De beweging die het bijbellezen, het omgaan met teksten met zoveel élan en enthousiasme initieerde kreeg hierdoor iets zelfgenoegzaams en zelfingenomens. Wij weten het beter op grond van onze inzichten en kennis van Hebreeuws en Grieks. Het elitaire, wetenschappelijke karakter van deze beweging heeft er uiteindelijk toe geleid dat de lezer en hoorder op een afstand werden gezet. Zij voelden zich hoe langer hoe meer onzeker worden over hoe om te gaan met bijbelteksten. In het ene geval werd de lezer en hoorder gezegd de tekst letterlijk te nemen, maar als het ging om homofilie, de plaats van de vrouw, de schepping, moest er worden gerelativeerd.
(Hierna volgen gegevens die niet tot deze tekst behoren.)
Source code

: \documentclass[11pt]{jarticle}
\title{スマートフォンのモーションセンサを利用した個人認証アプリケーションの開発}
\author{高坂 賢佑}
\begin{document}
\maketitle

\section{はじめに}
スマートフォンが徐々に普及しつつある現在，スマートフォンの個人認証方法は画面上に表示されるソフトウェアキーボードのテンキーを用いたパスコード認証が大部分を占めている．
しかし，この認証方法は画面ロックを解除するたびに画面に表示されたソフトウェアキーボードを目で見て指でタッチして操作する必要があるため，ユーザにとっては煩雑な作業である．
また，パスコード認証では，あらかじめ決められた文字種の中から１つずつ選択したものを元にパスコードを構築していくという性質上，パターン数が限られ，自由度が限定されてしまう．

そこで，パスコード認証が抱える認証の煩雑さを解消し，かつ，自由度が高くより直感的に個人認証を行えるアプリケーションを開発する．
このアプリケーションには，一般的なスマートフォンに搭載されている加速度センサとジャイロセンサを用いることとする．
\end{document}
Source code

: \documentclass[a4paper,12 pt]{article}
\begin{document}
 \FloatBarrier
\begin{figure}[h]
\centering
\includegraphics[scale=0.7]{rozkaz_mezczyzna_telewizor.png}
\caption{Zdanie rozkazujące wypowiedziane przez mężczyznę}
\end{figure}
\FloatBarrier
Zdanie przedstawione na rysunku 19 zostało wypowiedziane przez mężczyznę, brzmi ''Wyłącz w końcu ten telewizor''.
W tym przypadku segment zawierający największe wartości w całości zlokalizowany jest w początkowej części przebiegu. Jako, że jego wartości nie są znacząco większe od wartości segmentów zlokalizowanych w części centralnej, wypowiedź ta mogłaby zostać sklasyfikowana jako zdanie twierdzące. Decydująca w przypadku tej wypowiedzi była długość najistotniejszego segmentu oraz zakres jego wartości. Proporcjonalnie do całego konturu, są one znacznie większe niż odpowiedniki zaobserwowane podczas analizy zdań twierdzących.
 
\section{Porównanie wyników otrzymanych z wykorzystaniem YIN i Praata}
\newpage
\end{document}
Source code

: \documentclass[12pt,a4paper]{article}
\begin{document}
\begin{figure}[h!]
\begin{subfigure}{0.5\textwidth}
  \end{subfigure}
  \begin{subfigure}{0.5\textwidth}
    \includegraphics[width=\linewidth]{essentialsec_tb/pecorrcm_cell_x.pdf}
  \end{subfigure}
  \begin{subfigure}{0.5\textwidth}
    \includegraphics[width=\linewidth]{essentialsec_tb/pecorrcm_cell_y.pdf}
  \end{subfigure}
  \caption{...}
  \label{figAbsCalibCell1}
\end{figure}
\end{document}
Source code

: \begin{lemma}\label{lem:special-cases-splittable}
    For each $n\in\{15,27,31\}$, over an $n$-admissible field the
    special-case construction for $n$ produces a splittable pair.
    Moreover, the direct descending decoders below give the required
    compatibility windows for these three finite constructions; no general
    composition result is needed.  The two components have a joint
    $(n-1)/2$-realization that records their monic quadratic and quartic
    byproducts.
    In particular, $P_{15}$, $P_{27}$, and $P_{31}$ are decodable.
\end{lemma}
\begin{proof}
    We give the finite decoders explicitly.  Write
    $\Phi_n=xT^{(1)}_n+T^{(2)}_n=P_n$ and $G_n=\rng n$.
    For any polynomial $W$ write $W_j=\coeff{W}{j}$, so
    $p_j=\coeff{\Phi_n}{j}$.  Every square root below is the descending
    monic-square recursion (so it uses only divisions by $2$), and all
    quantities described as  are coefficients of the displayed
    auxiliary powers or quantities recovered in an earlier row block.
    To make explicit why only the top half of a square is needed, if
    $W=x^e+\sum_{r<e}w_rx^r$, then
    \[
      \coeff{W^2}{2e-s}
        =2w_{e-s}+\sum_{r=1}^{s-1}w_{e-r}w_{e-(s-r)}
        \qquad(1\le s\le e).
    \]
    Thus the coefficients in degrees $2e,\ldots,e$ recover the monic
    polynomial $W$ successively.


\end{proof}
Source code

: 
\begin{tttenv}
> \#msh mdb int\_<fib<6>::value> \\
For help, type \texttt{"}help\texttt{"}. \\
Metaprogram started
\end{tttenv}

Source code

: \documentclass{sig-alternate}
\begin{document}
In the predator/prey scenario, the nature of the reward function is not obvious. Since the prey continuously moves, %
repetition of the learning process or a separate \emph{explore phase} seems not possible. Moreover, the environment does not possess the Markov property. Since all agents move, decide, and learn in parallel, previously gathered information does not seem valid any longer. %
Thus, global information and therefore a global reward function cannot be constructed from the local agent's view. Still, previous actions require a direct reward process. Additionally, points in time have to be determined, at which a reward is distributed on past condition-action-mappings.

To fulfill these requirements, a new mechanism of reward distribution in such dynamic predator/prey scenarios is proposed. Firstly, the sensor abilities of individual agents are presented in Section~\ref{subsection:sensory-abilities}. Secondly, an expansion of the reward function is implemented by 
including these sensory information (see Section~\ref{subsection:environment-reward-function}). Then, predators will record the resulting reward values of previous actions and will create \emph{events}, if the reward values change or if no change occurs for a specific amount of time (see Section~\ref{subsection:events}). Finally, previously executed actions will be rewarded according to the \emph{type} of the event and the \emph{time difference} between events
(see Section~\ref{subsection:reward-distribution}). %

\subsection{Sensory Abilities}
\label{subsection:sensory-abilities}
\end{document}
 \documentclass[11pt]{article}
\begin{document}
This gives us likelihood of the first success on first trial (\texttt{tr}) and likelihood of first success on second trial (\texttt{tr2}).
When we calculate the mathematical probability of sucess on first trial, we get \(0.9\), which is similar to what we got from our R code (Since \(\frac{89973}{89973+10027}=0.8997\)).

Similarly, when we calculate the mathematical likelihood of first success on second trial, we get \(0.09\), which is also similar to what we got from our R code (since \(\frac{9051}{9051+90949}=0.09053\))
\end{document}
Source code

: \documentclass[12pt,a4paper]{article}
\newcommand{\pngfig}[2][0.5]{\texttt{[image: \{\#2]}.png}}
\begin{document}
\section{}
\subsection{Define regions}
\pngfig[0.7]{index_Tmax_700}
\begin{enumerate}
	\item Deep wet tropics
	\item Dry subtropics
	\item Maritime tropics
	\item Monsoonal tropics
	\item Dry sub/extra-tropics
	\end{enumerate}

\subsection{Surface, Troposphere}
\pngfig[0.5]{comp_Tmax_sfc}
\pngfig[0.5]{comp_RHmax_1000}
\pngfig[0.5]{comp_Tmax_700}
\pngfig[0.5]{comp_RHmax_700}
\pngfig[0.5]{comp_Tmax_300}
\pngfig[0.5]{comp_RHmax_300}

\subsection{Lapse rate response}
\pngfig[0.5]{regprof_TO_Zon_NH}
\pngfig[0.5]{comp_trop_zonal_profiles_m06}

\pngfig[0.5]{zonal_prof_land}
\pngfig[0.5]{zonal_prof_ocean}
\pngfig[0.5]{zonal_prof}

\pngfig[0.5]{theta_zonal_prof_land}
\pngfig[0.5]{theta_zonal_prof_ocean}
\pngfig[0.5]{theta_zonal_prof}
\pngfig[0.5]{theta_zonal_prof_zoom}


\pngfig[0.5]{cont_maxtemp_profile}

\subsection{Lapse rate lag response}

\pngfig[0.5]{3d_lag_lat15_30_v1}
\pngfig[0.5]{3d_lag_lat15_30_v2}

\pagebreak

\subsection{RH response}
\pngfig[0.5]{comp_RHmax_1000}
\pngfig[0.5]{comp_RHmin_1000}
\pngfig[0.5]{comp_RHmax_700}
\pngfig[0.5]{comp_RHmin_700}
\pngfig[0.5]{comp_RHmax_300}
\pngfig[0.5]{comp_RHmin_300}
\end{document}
In plaats van de lezer dichterbij de teksten te brengen gebeurde het tegenover gestelde. En dat was zeker niet de bedoeling, daarvan ben ik overtuigd. Waarvan ik niet overtuigd ben is of de tegenstanders van de nieuwe vertaling zich wel bewust zijn dat zij de gemiddelde lezer en hoorder van nu zo weinig ruimte laten. Daarover maak ik mij kwaad.

Zoals er gezegd is over….Steeds opnieuw moet dat vertaald worden. En die vertaalbeweging van de tekst naar de hoorder en van de hoorder naar de tekst houdt als het goed is nooit op.

Het is de kunst om mensen voor dit inzicht te winnen door middel van gesprek. Zonder dat het bedreigend wordt voor de lezer, zodat die tenslotte maar wegvlucht in fundamentalisme, want daar geldt tenminste wat er staat is waar.

Het is de uitdaging altijd weer om elkaar te laten zien dat de bijbel een huis kan worden om in te wonen. Het gaat om verhalen en getuigenissen die mensen inspireren.

En dan denk ik aan de grootvader van mijn man. Toen hij kennis met mij maakte en vernam dat ik voor dominee leerde, zei hij mij: ‘Als het niet goed gaat, moeten de vrouwen eraan te pas komen. Zo staat het in de bijbel geschreven over Debora en Jael.’

De opa van mijn man kende geen Hebreeuws en geen Grieks, van feministische theologie had hij nooit gehoord, maar ik schat dat hij in zijn lange leven de bijbel meerdere keren van kaft tot kaft heeft uitgelezen.